To provide guidance to upgrade NSX-V 6.4.13 appliances.

Affected Versions : 3.10.0, 3.10.1, 3.10.1.1, 3.10.1.2, 3.10.2, 3.10.2.1, 3.10.2.2 and 3.11.

This applies to both VCF on VxRail, and VCF (vSAN Ready Nodes).

Symptoms:
As documented in VMSA-2022-0005, all versions for VMware NSX Data Center for vSphere (NSX-V)  prior to NSX-V 6.4.13 appliances are affected by the vulnerabilities listed in the advisory.
Also the VMware Cloud Foundation(VCF) 3.x versions 3.10.0, 3.10.1, 3.10.1.1, 3.10.1.2, 3.10.2, 3.10.2.1, 3.10.2.2, 3.11 are similarly impacted by the vulnerabilities listed in the advisory.

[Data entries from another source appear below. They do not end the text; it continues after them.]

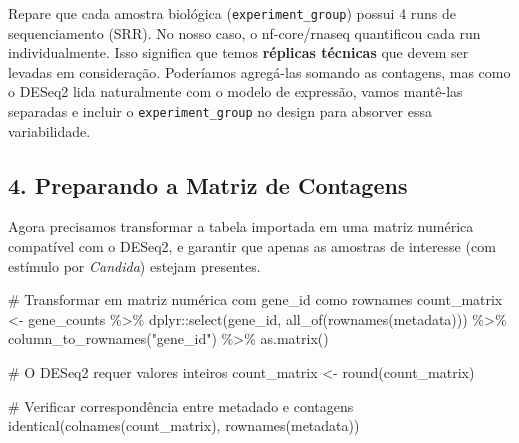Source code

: \documentclass[
  letterpaper,
  DIV=11,
  numbers=noendperiod]{scrreprt}
\newenvironment{Shaded}{\begin{snugshade}}{\end{snugshade}}
\newcommand{\CommentTok}[1]{\textcolor[rgb]{0.37,0.37,0.37}{#1}}
\newcommand{\FunctionTok}[1]{\textcolor[rgb]{0.28,0.35,0.67}{#1}}
\newcommand{\NormalTok}[1]{\textcolor[rgb]{0.00,0.23,0.31}{#1}}
\newcommand{\OtherTok}[1]{\textcolor[rgb]{0.00,0.23,0.31}{#1}}
\newcommand{\SpecialCharTok}[1]{\textcolor[rgb]{0.37,0.37,0.37}{#1}}
\newcommand{\StringTok}[1]{\textcolor[rgb]{0.13,0.47,0.30}{#1}}
\begin{document}
\begin{tcolorbox}[enhanced jigsaw, arc=.35mm, colframe=quarto-callout-note-color-frame, breakable, bottomrule=.15mm, colback=white, left=2mm, titlerule=0mm, opacityback=0, title=\textcolor{quarto-callout-note-color}{\faInfo}\hspace{0.5em}{Ponto Importante}, leftrule=.75mm, colbacktitle=quarto-callout-note-color!10!white, bottomtitle=1mm, toprule=.15mm, toptitle=1mm, rightrule=.15mm, opacitybacktitle=0.6, coltitle=black]

Repare que cada amostra biológica (\texttt{experiment\_group}) possui 4
runs de sequenciamento (SRR). No nosso caso, o nf-core/rnaseq
quantificou cada run individualmente. Isso significa que temos
\textbf{réplicas técnicas} que devem ser levadas em consideração.
Poderíamos agregá-las somando as contagens, mas como o DESeq2 lida
naturalmente com o modelo de expressão, vamos mantê-las separadas e
incluir o \texttt{experiment\_group} no design para absorver essa
variabilidade.

\end{tcolorbox}

\subsection{4. Preparando a Matriz de
Contagens}\label{preparando-a-matriz-de-contagens}

Agora precisamos transformar a tabela importada em uma matriz numérica
compatível com o DESeq2, e garantir que apenas as amostras de interesse
(com estímulo por \emph{Candida}) estejam presentes.

\begin{Shaded}
\begin{Highlighting}[]
\CommentTok{\# Transformar em matriz numérica com gene\_id como rownames}
\NormalTok{count\_matrix }\OtherTok{\textless{}{-}}\NormalTok{ gene\_counts }\SpecialCharTok{\%\textgreater{}\%}
\NormalTok{  dplyr}\SpecialCharTok{::}\FunctionTok{select}\NormalTok{(gene\_id, }\FunctionTok{all\_of}\NormalTok{(}\FunctionTok{rownames}\NormalTok{(metadata))) }\SpecialCharTok{\%\textgreater{}\%}
  \FunctionTok{column\_to\_rownames}\NormalTok{(}\StringTok{"gene\_id"}\NormalTok{) }\SpecialCharTok{\%\textgreater{}\%}
  \FunctionTok{as.matrix}\NormalTok{()}

\CommentTok{\# O DESeq2 requer valores inteiros}
\NormalTok{count\_matrix }\OtherTok{\textless{}{-}} \FunctionTok{round}\NormalTok{(count\_matrix)}

\CommentTok{\# Verificar correspondência entre metadado e contagens}
\FunctionTok{identical}\NormalTok{(}\FunctionTok{colnames}\NormalTok{(count\_matrix), }\FunctionTok{rownames}\NormalTok{(metadata))}
\end{Highlighting}
\end{Shaded}
\end{document}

VMware Cloud Foundation 3.10.1.1
VMware Cloud Foundation 3.11
VMware Cloud Foundation 3.10.2.1
VMware Cloud Foundation 3.10.1.2
VMware Cloud Foundation 3.10.2.0
VMware Cloud Foundation 3.10.0.0
VMware Cloud Foundation 3.10.2.2

As documented in VMSA-2022-0005 all the VMware Cloud Foundation 3.x versions  are affected by the vulnerabilities listed in the advisory.

VMware Cloud Foundation Versions	Upgrade Options
Prior to 3.10.0	Upgrade to 3.10.0 or later and apply the steps in the workaround section of this article.
3.10.x	Apply the steps in the Workaround section of this article.
3.11	Apply the steps in the Workaround section of this article.

Workaround:

NSX-V 6.4.13:

Step 1: Perform below steps on each VMware NSX-V instance deployed in your VMware Cloud Foundation environment 

1. Apply the NSX-v 6.4.13  patch available at the Product Patch page to all NSX-V instances (Management & VI Domain) in the environment.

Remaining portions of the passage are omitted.